The Guardian (USA)

Long Beach school safety officer who shot teenager charged with murder

- Sam Levin in Los Angeles

California authoritie­s have filed murder charges against a former school safety officer who fatally shot an unarmed 18year-old girl, a rare prosecutio­n for an on-duty killing by an officer.

The Los Angeles district attorney announced Wednesday that Eddie Gonzalez, who had worked as a school officer in Long Beach, was facing one count of murder after he shot into a vehicle near a high school on 27 September, striking 18-year-old Manuela Rodriguez. The teenager, who went by Mona and had a five-month-old boy, was taken to a hospital and put on life support before she died a week later.

Gonzalez had been patrolling the area near Millikan high school, south of LA, when he observed an altercatio­n between Rodriguez and another teenage girl, according to the district attorney’s office. Rodriguez then got into the rear passenger seat of a nearby car, and Gonzalez fired his handgun at the vehicle.
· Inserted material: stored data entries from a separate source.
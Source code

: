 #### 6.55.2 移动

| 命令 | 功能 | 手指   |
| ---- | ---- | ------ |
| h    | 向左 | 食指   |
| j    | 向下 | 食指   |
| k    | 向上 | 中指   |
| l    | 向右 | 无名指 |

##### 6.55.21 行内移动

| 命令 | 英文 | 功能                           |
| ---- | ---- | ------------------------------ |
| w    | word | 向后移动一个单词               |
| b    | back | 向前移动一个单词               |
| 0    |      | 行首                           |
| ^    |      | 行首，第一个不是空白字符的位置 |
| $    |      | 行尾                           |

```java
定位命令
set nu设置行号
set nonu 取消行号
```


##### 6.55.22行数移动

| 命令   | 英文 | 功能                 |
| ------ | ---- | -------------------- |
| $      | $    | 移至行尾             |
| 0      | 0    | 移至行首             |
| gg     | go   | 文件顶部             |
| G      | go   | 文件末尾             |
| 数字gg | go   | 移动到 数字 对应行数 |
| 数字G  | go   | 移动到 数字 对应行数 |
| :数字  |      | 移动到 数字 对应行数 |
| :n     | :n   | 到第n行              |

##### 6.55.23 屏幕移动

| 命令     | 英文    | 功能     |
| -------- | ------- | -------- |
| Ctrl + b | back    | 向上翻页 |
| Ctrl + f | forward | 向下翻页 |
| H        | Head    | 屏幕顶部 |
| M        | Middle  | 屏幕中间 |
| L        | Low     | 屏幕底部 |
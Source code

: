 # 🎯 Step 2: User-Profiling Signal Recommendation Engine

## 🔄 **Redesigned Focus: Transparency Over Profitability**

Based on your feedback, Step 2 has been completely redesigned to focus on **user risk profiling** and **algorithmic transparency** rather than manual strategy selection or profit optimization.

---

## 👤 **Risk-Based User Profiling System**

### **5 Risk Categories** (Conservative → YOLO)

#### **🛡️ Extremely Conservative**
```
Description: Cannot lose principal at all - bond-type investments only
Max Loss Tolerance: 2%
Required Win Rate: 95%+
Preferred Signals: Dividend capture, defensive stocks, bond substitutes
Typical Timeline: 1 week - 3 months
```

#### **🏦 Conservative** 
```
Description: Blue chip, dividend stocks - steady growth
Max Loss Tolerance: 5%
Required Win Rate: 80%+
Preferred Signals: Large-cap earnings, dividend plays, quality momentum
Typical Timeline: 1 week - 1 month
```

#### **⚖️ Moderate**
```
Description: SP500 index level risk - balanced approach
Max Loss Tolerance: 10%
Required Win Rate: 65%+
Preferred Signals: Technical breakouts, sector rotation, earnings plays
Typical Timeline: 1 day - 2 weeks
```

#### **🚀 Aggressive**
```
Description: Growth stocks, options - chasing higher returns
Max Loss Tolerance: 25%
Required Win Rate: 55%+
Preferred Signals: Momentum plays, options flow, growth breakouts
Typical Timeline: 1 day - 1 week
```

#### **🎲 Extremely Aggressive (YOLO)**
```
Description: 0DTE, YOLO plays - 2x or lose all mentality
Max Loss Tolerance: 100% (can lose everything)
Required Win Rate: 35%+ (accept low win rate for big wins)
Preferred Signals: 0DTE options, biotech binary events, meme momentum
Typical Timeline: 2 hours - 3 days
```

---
Cellphone video footage that circulated on social media appeared to show the officer firing as the car was fleeing.

“It’s the beginning of justice for the family,” said Luis Carrillo, an attorney for Rodriguez’s family. “But it doesn’t erase the enormous pain that they live through every day. Nothing can make that pain go away.”

The Long Beach board of education terminated Gonzalez a week after the killing, saying the officer had violated policies of the school safety office. Its “use of force” policy says that officers “shall not fire at a fleeing person”, “shall not fire at a moving vehicle” and “shall not fire through a vehicle window unless circumstan­ces clearly warrant the use of a firearm as a final means of defense”, the district said in a statement.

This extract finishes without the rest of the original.